Below are entries. Copy exactly the lines running from the line that holds "4. **声誉损害**：数据" to the line that holds "2. **实施速率限制**：", with both ends included.
□ □ □ □
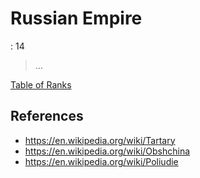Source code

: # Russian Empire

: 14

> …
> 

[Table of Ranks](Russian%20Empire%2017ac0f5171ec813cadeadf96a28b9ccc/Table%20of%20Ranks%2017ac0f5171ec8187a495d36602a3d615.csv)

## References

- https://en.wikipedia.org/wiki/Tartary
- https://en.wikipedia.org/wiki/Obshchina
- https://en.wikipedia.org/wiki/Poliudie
□ □ □ □
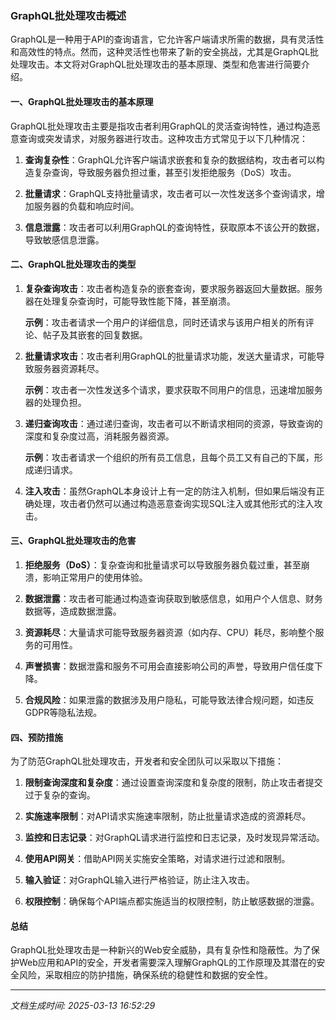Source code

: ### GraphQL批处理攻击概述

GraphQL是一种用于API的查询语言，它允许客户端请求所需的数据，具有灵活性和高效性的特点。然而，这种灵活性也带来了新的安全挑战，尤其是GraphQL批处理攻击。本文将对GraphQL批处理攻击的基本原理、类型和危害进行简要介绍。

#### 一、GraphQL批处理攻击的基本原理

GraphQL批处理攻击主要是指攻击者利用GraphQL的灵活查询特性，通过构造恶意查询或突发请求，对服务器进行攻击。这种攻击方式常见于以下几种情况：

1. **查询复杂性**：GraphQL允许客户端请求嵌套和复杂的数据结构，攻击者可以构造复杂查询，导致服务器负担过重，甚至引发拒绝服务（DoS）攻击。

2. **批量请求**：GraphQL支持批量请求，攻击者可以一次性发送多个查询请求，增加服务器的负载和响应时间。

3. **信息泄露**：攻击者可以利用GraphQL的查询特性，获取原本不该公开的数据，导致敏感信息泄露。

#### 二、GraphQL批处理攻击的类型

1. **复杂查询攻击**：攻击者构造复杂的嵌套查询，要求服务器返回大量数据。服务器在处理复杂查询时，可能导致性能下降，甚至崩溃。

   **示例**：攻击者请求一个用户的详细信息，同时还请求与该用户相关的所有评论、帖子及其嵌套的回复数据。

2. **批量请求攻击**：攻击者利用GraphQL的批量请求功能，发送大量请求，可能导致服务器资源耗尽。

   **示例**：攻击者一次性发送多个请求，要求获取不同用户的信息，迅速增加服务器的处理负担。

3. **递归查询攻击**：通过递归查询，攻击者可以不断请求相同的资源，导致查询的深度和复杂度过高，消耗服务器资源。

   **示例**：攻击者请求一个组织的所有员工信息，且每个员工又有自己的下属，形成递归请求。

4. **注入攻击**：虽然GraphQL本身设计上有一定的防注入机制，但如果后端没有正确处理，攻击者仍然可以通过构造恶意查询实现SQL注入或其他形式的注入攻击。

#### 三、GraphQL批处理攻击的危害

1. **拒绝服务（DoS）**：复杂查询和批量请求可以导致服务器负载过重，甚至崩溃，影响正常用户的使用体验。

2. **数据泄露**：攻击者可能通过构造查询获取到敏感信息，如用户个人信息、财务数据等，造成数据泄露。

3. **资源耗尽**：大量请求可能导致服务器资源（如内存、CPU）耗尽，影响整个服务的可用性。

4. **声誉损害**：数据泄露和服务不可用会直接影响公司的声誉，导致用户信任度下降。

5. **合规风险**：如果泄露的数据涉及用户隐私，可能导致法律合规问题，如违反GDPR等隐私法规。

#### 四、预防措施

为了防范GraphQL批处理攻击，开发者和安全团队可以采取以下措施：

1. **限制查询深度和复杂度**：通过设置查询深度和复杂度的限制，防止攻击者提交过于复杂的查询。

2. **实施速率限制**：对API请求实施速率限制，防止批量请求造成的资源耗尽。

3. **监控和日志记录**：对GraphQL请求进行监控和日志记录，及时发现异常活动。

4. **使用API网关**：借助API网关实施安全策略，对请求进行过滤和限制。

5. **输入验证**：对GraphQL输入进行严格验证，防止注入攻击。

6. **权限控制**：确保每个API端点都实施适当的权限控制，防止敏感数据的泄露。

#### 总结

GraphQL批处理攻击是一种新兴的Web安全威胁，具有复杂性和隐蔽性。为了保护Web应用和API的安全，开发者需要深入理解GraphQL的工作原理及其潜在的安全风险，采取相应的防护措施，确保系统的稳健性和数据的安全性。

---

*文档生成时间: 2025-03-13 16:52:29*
□ □ □ □
SOLUTION TO THIS PROBLEM -
4. **声誉损害**：数据泄露和服务不可用会直接影响公司的声誉，导致用户信任度下降。

5. **合规风险**：如果泄露的数据涉及用户隐私，可能导致法律合规问题，如违反GDPR等隐私法规。

#### 四、预防措施

为了防范GraphQL批处理攻击，开发者和安全团队可以采取以下措施：

1. **限制查询深度和复杂度**：通过设置查询深度和复杂度的限制，防止攻击者提交过于复杂的查询。

2. **实施速率限制**：对API请求实施速率限制，防止批量请求造成的资源耗尽。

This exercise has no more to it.